Añade también otra justificación: “Asociamos poco los tratamientos que tenemos, cuando en la mayoría de los pacientes para conseguir esos objetivos serán necesarios varios fármacos hipolipemiantes. Sin embargo, nos quedamos en el primer escalón, que es la estatina de alta potencia; la mayoría cumple con esto, pero menos dan el siguiente paso hacia la asociación de fármacos”.

Y, finalmente, alude también a la adherencia del paciente. “Es muy importante que los pacientes sepan por qué deben tomar los tratamientos hipolipemiantes; que cumplan la pauta y si tienen efectos secundarios, no los suspendan sin consultarlo, porque se puede cambiar a otro tratamiento”.

Demasiado “bueno”

Y si el control del LDL sigue la máxima de “cuanto más bajo, mejor”, los niveles de HDL no deben verse como una relación inversamente proporcional del “cuanto mayor, más protectores”. Un reciente estudio en JAMA Cardiology se suma a las evidencias que están refutando esa idea tan arraigada entre la población general del “colesterol bueno”.

En concreto, el trabajo, realizado por investigadores de la Universidad de Emory, en Atlanta, muestra, tras analizar a unos 20 000 pacientes con enfermedad arterial coronaria procedentes de dos cohortes, que los niveles muy altos de c-HDL pueden estar asociados con un mayor riesgo de mortalidad.
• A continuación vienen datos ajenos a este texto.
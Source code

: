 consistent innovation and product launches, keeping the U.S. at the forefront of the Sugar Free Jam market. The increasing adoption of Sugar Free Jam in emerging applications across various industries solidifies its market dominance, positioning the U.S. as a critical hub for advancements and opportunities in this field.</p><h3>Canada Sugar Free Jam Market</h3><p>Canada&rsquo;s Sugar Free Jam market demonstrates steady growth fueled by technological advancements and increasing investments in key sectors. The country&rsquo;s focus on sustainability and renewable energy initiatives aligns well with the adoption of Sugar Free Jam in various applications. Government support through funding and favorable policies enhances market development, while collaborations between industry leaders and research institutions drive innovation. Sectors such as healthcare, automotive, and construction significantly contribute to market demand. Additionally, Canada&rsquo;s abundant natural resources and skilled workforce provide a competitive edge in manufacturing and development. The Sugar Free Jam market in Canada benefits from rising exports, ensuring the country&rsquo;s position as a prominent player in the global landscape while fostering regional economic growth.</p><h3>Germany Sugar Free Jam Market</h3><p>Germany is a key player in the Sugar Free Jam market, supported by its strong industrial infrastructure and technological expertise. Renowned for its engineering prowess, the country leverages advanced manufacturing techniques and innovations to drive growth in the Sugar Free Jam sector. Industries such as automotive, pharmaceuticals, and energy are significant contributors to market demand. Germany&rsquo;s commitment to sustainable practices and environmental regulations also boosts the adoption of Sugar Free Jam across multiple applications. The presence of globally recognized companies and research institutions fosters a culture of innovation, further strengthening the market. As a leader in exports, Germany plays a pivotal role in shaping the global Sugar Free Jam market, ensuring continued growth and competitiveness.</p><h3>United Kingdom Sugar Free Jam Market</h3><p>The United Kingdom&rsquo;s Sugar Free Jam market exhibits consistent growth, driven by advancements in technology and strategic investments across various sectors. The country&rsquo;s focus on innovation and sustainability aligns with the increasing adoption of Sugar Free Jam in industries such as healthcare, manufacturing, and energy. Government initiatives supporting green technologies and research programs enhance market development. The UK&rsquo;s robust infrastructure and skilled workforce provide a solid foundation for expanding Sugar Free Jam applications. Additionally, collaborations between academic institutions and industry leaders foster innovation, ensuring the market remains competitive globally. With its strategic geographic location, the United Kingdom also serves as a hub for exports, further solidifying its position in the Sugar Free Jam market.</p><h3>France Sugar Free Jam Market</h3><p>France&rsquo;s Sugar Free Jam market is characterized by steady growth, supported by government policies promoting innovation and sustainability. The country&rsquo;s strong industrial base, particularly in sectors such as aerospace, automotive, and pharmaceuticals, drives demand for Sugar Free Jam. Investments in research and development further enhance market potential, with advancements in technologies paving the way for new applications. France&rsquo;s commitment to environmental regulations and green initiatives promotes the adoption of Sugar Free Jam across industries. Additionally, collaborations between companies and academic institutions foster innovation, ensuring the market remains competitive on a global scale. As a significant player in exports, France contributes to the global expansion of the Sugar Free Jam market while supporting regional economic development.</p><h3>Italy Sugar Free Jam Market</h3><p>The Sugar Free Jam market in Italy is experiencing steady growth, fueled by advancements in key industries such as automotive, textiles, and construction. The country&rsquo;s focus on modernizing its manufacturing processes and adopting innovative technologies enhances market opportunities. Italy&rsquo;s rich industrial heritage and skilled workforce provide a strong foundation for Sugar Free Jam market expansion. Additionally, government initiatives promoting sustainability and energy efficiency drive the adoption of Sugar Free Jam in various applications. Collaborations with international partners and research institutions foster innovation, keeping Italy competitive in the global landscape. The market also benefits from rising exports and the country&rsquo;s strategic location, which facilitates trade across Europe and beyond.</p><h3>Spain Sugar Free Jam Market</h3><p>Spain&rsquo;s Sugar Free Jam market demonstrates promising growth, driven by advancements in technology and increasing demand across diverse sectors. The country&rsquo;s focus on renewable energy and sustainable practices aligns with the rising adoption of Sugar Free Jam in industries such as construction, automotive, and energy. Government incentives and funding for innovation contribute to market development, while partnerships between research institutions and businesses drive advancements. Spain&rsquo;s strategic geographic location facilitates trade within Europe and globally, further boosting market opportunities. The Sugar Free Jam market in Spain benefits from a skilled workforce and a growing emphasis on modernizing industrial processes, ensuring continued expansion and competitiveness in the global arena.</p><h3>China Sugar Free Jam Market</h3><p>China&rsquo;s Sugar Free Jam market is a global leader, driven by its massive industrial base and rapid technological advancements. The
Tras ajustar diferentes variables, concluyen que los pacientes con niveles de HDL superiores a 80 mg/dL presentaban un 71 % más riesgo de mortalidad cardiovascular comparados con aquellos con niveles de HDL entre 40 y 60 mg/dL.

“Deberíamos quitarle al HDL la etiqueta de bueno”, opina Rosa Fernández. “Parece que cuanto más alto, más protegido estás y en realidad puede ser disfuncional”. Por encima de 70-80 mg/dL ya “no logra la protección sobre la aterosclerosis. No podemos quedarnos tranquilos si tenemos cifras de colesterol muy altas y además el HDL elevado, pensando que esa elevación nos compensa”, añade Raquel Campuzano. “Cada vez sabemos más sobre los diferentes tipos de HDL que existen y probablemente en los próximos años los podremos definir mejor; también hay que tener en cuenta que en determinadas etapas de la vida, por ejemplo, en la menopausia, el HDL se vuelve menos protector”.

Ni un cigarrillo

Al margen del control lipídico, la cardióloga del Hospital Fundación de Alcorcón recuerda que en una persona con hipercolesterolemia “debemos controlar todos factores de riesgo CV”. La hipertensión arterial (HTA) “tiene incluso más peso en la carga de enfermedad aterosclerótica a nivel mundial que la dislipemia”. Y, por supuesto, la prevención secundaria se completa con la promoción de la “dieta mediterránea, el normopeso, el ejercicio físico diario, mantener una diabetes controlada y no fumar ni un cigarrillo. De poco sirve tener un LDL perfecto, si el resto de factores están descontrolados”.